▶ **What the task requires**:
Look through the listing below and write out exactly the lines from the line with "- [青少年编程：用Python探究数学（4）](htt" to the line with "- [青少年编程：用Python探究数学（1）](htt", both included, and no others.

Segment Start: Data for processing

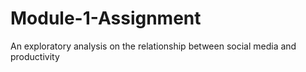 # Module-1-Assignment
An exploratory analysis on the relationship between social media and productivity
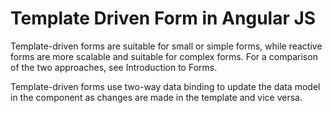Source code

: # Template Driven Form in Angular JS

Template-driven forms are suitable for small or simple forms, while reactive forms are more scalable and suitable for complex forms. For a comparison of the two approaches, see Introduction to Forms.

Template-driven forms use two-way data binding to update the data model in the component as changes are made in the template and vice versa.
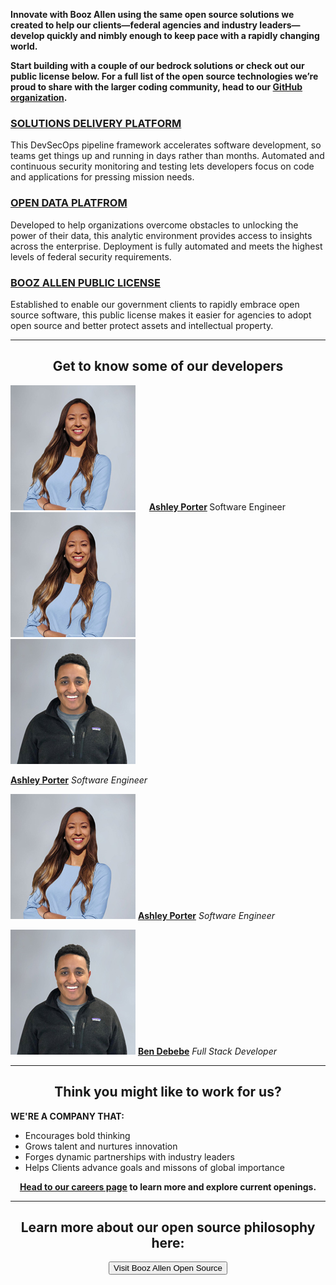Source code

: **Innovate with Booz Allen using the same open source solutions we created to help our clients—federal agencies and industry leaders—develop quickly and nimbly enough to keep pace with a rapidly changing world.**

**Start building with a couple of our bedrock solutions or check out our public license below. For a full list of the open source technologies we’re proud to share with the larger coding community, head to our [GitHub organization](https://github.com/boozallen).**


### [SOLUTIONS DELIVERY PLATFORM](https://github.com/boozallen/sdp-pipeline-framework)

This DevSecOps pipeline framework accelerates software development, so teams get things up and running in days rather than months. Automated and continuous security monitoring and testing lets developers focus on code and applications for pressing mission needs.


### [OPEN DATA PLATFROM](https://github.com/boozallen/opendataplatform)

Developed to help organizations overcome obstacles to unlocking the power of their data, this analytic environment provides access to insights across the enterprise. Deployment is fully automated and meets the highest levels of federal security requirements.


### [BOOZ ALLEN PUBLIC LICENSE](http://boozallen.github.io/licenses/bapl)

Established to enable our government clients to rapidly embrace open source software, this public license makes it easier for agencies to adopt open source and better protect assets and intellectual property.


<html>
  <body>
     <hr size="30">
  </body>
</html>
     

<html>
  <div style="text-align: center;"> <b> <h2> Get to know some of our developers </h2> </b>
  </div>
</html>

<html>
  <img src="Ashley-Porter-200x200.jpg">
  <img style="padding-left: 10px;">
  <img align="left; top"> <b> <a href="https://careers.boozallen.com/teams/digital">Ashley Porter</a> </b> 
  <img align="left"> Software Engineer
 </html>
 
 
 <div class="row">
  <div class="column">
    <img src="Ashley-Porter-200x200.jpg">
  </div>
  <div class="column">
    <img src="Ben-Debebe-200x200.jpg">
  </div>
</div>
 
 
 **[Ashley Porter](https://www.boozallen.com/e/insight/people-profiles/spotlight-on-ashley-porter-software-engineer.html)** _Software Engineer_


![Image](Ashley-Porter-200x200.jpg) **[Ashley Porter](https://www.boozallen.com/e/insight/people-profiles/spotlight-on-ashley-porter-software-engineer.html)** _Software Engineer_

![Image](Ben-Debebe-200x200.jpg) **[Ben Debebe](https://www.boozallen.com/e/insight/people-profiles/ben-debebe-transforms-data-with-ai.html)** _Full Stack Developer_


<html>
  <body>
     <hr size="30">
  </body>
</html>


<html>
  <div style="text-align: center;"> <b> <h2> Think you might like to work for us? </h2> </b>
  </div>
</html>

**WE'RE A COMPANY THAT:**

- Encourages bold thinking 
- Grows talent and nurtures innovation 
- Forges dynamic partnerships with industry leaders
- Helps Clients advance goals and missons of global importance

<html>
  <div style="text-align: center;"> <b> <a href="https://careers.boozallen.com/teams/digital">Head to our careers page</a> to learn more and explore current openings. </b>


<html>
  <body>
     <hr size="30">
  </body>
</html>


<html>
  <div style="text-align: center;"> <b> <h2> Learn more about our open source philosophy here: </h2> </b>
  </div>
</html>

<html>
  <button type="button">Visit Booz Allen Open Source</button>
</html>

Segment End: Data for processing
Segment Start: Data for processing

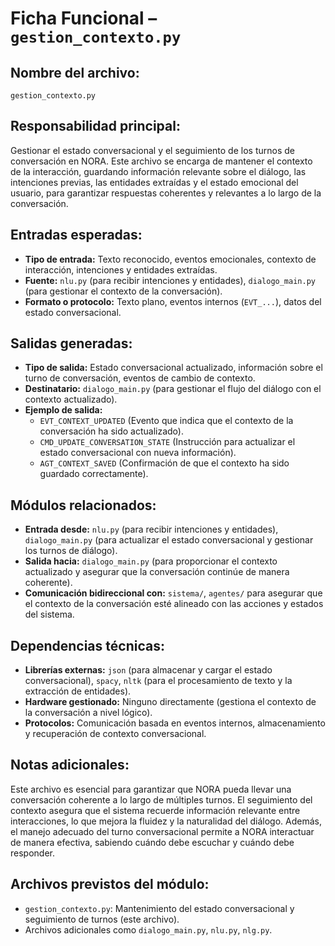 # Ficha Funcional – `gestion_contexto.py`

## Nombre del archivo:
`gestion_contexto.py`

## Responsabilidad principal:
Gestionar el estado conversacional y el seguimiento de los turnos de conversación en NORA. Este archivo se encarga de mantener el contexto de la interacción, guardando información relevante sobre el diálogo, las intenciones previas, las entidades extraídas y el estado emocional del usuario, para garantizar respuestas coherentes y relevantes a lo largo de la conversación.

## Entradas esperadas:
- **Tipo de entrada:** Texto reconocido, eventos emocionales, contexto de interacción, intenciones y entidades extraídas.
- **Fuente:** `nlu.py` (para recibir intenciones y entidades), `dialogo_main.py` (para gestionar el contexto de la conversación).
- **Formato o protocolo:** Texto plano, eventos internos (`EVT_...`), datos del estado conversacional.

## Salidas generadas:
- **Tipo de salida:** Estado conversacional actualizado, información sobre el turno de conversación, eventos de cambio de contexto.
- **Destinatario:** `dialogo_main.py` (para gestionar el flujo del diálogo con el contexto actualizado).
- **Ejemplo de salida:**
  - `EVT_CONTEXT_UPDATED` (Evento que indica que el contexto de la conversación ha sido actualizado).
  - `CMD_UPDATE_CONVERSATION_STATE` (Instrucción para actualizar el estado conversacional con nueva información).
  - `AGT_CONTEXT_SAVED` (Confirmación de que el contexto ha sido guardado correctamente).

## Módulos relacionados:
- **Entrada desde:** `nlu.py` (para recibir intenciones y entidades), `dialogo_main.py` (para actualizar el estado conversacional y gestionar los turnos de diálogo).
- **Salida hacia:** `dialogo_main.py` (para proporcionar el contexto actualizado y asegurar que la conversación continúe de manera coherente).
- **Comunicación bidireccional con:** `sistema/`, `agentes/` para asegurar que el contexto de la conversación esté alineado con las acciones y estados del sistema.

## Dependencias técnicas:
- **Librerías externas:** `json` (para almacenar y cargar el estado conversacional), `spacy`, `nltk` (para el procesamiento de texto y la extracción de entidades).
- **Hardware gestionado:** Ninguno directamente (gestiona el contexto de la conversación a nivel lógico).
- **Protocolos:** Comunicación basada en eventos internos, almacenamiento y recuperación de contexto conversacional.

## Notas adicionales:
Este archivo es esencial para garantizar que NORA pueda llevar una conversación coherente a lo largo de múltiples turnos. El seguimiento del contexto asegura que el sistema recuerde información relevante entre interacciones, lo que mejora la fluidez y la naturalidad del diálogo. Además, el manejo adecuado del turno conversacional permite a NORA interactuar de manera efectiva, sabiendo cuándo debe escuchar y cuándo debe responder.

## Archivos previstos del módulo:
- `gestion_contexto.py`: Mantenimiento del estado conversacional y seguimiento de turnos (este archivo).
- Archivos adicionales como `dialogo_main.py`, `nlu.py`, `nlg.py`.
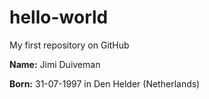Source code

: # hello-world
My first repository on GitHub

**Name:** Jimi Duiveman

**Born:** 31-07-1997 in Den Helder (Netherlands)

Segment End: Data for processing
Segment Start: Data for processing

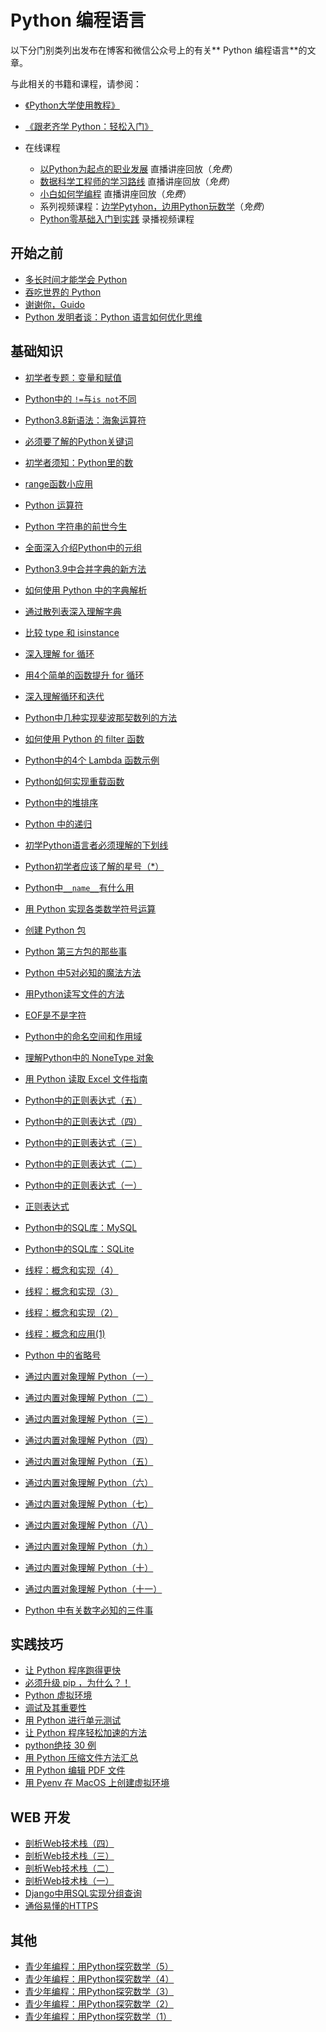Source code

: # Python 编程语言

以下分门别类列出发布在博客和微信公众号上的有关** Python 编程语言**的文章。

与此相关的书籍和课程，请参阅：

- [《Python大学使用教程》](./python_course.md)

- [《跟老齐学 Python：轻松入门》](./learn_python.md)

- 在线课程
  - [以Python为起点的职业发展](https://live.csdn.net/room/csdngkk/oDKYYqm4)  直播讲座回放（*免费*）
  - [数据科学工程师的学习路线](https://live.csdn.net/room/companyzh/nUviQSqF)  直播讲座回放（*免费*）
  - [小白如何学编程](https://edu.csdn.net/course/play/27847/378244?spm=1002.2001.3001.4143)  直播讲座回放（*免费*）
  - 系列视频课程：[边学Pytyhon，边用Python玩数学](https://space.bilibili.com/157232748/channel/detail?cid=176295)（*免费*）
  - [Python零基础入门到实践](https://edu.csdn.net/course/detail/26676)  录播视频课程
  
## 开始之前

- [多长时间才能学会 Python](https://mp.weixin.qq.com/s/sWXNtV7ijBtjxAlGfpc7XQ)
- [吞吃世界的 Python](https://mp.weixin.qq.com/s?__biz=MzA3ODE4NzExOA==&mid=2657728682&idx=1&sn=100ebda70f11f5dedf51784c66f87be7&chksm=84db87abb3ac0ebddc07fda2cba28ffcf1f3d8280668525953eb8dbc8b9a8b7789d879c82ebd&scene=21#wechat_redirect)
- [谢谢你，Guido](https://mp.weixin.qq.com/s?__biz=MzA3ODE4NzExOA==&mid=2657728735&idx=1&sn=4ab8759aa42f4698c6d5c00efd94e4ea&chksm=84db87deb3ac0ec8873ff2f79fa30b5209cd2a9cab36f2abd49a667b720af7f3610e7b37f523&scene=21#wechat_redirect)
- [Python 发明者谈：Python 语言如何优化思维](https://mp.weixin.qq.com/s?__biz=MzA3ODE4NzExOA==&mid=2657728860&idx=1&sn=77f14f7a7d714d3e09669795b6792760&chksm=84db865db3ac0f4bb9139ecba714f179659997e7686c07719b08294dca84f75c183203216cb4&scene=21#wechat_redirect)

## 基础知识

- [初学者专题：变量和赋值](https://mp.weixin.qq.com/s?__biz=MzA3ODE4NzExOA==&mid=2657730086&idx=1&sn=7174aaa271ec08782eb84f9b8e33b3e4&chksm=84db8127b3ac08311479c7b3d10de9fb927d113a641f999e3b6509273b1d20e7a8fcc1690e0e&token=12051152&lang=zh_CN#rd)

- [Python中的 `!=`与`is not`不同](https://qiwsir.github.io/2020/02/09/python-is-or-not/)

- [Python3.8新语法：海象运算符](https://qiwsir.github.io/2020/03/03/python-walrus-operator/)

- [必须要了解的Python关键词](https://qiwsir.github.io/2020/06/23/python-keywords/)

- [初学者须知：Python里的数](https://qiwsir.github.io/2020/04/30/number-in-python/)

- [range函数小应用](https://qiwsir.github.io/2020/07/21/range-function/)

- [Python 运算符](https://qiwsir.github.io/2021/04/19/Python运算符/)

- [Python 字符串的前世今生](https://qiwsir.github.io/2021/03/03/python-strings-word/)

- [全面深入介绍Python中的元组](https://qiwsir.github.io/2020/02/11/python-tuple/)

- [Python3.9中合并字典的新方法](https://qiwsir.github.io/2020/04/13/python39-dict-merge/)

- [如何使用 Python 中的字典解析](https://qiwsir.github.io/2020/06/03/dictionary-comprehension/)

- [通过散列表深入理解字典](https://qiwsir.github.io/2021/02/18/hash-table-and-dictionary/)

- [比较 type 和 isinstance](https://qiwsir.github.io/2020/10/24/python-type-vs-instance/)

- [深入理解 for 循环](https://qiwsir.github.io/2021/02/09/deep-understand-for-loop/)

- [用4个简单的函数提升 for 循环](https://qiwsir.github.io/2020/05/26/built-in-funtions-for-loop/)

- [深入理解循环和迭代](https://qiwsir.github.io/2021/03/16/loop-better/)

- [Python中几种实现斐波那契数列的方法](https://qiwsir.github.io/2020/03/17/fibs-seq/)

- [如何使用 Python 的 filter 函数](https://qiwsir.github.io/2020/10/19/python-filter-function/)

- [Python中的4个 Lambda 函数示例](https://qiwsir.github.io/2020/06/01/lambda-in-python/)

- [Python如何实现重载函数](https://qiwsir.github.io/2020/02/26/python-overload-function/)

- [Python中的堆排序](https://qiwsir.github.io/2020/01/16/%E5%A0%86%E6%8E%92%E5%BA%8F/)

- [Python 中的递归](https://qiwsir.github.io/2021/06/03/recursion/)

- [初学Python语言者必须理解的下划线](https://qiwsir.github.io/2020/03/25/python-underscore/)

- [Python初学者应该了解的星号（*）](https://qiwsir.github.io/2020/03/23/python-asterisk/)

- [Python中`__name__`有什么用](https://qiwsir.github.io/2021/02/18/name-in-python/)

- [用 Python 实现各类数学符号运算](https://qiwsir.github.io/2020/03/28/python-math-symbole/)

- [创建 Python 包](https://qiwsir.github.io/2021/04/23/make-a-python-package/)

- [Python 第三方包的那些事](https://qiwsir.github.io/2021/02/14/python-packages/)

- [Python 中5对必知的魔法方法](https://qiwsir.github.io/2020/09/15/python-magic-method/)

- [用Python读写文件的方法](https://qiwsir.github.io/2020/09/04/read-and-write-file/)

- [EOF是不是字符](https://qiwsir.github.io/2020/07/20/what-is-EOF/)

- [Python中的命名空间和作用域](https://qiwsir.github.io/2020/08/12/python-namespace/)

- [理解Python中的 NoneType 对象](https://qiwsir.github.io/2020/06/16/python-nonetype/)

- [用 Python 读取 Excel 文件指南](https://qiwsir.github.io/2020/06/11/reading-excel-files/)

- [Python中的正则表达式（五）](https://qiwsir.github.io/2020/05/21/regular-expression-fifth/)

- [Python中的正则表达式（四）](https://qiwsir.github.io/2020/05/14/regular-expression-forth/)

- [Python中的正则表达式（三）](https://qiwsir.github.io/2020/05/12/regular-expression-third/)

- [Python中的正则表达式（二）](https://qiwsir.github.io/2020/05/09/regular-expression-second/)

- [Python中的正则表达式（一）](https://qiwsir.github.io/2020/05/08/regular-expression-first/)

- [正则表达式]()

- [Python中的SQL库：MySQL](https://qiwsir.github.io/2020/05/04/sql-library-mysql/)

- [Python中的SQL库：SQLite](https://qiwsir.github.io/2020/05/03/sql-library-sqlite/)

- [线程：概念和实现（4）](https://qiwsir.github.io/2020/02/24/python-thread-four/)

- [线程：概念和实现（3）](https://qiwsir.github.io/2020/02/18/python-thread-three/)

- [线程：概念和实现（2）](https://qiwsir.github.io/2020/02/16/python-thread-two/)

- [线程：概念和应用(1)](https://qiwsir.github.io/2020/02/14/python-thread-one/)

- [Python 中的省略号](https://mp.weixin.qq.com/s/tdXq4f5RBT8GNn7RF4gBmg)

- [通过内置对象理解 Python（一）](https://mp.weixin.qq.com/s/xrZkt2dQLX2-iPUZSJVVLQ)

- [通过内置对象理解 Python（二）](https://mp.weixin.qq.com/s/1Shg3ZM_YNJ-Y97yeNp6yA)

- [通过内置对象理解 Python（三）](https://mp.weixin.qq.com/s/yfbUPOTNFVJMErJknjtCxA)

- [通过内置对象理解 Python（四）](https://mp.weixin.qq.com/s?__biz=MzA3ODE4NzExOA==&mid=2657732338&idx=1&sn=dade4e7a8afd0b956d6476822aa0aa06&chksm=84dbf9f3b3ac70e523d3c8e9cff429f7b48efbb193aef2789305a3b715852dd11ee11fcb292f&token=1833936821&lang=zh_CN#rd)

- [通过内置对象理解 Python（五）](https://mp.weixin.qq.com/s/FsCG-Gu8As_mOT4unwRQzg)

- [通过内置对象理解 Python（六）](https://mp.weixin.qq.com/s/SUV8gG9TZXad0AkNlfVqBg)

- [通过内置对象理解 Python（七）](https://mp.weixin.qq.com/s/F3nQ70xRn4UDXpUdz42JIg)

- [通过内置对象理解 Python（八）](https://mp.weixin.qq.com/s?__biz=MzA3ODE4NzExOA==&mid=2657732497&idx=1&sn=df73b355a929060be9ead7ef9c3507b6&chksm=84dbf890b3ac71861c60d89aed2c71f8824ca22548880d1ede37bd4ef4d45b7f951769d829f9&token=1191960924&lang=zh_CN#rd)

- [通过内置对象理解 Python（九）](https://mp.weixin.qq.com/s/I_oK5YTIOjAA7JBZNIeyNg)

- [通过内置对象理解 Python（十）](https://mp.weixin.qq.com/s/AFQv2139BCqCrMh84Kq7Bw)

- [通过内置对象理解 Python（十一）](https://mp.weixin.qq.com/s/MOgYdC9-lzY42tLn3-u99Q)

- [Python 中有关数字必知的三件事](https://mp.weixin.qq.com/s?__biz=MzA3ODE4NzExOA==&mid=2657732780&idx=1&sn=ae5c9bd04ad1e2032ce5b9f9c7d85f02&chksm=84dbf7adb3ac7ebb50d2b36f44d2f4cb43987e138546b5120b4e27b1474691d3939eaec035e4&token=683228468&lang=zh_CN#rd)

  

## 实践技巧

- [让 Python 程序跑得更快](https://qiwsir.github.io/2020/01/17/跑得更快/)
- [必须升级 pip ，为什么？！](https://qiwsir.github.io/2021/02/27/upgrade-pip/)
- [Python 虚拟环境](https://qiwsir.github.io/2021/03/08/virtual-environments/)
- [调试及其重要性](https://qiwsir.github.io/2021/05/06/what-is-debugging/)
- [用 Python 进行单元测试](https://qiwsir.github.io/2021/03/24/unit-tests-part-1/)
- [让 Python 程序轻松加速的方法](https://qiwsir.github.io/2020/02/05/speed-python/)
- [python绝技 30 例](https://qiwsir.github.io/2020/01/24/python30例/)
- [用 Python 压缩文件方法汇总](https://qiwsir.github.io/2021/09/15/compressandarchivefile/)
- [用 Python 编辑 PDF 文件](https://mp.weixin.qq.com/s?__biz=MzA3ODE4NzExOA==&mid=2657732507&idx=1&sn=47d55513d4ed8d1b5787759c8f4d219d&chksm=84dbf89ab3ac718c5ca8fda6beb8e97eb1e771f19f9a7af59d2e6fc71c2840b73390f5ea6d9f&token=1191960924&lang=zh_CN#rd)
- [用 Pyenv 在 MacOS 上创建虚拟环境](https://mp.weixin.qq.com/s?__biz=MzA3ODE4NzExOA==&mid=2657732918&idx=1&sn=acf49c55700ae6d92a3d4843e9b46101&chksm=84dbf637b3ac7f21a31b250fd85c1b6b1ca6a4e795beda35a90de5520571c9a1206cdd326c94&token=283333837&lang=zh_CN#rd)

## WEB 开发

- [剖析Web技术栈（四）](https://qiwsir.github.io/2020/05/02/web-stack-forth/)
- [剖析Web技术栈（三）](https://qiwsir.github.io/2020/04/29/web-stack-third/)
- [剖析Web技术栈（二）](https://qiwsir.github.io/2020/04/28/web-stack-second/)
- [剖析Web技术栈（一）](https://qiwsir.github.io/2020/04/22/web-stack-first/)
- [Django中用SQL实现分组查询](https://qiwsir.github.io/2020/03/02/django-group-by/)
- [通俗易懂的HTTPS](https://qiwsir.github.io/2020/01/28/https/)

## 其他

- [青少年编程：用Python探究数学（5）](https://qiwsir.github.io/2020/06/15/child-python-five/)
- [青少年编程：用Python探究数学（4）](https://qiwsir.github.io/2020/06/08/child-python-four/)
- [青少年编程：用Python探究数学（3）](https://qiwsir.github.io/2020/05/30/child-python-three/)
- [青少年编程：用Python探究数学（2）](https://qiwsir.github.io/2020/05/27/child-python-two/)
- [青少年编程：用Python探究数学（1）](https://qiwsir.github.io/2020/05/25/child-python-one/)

Segment End: Data for processing

▶ **Answer space**:
- [青少年编程：用Python探究数学（4）](https://qiwsir.github.io/2020/06/08/child-python-four/)
- [青少年编程：用Python探究数学（3）](https://qiwsir.github.io/2020/05/30/child-python-three/)
- [青少年编程：用Python探究数学（2）](https://qiwsir.github.io/2020/05/27/child-python-two/)
- [青少年编程：用Python探究数学（1）](https://qiwsir.github.io/2020/05/25/child-python-one/)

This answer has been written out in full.